Aim of the exercise >> Reproduce exactly the lines below from the one containing "production | 📦 |" through the one containing "2 : [BOUQUET Nathan]**", including both, and nothing else.

++++++

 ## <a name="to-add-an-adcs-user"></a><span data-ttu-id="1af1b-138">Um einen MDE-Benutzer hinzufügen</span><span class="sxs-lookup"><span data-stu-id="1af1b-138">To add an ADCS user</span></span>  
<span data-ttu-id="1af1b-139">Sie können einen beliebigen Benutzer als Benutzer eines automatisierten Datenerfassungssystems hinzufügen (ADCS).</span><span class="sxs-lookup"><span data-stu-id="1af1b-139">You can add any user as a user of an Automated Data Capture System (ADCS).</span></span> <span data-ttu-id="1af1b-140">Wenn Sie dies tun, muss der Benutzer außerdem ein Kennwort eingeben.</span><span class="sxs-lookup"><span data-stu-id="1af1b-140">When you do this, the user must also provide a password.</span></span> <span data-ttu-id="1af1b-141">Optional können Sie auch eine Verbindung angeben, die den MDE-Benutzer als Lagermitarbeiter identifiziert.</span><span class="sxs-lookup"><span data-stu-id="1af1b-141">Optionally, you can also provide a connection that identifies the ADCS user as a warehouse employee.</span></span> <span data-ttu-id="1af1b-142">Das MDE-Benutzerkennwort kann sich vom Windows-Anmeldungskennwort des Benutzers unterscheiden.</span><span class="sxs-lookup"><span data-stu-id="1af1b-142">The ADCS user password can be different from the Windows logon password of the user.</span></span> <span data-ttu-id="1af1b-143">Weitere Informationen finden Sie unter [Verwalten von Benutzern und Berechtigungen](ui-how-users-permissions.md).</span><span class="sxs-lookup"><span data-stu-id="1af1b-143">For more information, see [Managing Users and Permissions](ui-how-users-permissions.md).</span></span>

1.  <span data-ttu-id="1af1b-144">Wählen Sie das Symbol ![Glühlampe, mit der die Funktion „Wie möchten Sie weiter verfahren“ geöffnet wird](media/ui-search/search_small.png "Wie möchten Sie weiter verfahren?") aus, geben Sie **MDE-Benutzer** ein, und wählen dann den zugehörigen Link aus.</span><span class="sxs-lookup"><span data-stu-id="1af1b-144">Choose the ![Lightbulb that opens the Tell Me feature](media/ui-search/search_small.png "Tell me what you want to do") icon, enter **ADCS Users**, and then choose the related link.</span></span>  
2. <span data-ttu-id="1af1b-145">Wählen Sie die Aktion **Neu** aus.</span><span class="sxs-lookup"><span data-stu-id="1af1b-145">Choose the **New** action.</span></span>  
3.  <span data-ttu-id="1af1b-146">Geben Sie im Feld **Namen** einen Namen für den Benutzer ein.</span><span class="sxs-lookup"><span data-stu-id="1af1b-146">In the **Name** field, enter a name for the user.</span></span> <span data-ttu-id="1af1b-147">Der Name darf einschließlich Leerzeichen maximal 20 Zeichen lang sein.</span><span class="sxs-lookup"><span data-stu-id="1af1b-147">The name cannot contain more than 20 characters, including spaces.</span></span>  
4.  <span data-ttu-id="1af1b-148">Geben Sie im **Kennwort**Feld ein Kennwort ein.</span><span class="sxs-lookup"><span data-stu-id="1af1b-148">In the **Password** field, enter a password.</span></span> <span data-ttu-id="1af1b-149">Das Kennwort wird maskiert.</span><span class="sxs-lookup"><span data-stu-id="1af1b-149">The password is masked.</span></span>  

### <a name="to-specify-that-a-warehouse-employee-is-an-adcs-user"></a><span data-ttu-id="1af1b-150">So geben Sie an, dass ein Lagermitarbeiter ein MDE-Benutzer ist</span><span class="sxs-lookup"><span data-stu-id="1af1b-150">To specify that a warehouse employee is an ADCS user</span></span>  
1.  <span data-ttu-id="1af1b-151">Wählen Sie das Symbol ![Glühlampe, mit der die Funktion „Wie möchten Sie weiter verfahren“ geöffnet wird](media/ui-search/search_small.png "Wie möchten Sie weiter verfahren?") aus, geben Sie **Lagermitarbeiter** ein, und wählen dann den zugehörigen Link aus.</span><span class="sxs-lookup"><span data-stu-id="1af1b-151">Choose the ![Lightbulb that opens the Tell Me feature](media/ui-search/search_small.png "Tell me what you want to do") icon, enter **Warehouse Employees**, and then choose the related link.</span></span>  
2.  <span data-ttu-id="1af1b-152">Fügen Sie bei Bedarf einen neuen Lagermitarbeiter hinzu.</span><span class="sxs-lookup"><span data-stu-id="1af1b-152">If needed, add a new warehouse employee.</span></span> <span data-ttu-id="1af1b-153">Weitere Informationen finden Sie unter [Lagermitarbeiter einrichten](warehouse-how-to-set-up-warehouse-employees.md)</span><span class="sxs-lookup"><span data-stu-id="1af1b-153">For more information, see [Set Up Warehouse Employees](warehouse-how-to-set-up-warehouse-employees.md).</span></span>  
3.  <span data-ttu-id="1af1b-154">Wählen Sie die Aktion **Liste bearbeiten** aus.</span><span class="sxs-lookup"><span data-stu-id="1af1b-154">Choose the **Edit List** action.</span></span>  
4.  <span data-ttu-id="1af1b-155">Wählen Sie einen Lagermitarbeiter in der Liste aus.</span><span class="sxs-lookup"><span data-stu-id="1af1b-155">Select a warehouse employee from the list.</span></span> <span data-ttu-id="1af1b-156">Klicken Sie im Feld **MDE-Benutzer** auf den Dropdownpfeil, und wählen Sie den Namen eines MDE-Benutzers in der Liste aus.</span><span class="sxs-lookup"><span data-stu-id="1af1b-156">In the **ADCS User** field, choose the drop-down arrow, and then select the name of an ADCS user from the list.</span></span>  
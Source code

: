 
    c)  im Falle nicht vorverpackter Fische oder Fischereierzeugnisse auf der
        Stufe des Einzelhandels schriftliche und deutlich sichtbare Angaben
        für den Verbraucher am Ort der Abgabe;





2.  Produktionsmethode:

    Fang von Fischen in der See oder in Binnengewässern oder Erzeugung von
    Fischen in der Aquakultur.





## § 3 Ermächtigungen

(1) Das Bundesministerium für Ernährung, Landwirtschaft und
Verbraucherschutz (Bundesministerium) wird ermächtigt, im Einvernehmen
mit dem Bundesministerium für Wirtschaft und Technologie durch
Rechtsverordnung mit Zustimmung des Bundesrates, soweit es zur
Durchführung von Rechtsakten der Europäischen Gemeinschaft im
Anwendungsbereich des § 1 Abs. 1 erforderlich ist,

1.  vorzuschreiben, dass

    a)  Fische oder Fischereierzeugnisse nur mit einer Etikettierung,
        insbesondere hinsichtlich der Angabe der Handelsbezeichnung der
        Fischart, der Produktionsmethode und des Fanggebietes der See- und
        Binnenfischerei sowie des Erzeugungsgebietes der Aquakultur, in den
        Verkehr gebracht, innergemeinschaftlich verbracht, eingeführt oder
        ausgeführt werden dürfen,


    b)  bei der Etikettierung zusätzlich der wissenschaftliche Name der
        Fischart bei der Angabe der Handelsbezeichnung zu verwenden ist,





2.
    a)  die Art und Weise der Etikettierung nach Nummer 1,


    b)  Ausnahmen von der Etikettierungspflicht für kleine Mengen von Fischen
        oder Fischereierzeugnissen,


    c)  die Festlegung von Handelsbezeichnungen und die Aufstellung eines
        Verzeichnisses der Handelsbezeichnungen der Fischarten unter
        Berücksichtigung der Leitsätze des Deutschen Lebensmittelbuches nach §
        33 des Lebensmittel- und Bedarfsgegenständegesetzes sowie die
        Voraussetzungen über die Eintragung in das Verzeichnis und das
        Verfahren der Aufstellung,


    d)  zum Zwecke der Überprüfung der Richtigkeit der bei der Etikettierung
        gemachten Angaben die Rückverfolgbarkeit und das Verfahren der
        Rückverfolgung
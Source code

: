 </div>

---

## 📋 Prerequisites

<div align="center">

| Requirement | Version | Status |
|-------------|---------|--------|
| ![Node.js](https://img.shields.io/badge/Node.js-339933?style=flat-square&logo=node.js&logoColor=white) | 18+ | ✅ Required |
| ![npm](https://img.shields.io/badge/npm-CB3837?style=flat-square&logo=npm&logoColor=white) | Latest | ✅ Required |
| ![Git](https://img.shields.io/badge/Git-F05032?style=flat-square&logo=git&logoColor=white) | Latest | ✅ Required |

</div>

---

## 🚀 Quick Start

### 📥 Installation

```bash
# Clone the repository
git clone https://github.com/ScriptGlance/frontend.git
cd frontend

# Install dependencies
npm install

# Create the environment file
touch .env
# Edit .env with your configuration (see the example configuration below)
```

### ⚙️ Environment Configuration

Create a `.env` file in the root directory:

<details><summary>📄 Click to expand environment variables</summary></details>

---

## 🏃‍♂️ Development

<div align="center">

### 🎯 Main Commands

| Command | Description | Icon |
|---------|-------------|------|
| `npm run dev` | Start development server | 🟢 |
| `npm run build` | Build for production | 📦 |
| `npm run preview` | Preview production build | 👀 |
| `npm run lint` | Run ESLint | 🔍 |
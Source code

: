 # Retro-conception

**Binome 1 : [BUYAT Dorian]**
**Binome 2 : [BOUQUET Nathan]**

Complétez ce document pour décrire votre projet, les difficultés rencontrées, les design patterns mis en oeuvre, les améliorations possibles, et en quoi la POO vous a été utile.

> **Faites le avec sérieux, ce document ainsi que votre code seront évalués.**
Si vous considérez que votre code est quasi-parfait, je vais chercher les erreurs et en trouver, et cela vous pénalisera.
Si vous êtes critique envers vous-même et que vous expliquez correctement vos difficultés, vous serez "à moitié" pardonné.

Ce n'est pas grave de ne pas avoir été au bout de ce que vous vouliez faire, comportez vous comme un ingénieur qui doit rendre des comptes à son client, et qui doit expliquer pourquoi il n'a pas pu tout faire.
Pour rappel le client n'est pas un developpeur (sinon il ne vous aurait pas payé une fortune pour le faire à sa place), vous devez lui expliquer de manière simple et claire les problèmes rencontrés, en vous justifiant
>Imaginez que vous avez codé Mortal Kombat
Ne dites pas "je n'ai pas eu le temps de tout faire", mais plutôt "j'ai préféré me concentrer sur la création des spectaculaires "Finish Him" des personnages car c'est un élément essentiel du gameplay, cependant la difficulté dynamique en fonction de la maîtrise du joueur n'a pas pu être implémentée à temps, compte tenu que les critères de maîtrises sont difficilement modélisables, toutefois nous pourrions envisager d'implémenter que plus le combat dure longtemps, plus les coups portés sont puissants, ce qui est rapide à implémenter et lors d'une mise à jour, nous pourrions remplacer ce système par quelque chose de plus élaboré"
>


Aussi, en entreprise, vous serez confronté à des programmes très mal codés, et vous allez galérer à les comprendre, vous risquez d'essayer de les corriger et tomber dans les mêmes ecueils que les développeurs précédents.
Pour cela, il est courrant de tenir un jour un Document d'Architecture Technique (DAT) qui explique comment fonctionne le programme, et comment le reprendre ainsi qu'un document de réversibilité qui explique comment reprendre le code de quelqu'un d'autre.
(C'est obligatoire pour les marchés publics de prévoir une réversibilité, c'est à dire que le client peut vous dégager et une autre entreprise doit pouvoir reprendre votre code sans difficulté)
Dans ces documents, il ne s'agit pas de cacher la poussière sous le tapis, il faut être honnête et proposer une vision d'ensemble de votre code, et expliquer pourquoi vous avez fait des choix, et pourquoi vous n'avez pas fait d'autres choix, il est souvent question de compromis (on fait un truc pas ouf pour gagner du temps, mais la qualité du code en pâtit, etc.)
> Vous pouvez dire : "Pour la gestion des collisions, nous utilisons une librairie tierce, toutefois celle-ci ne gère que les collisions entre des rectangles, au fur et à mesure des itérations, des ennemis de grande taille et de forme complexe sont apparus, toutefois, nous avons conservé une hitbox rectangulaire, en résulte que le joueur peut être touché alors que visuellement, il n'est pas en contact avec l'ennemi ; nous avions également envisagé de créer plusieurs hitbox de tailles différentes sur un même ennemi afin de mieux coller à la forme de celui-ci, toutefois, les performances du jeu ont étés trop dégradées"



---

++++++

Result >>
| `npm run build` | Build for production | 📦 |
| `npm run preview` | Preview production build | 👀 |
| `npm run lint` | Run ESLint | 🔍 |
Source code

: # Retro-conception

**Binome 1 : [BUYAT Dorian]**
**Binome 2 : [BOUQUET Nathan]**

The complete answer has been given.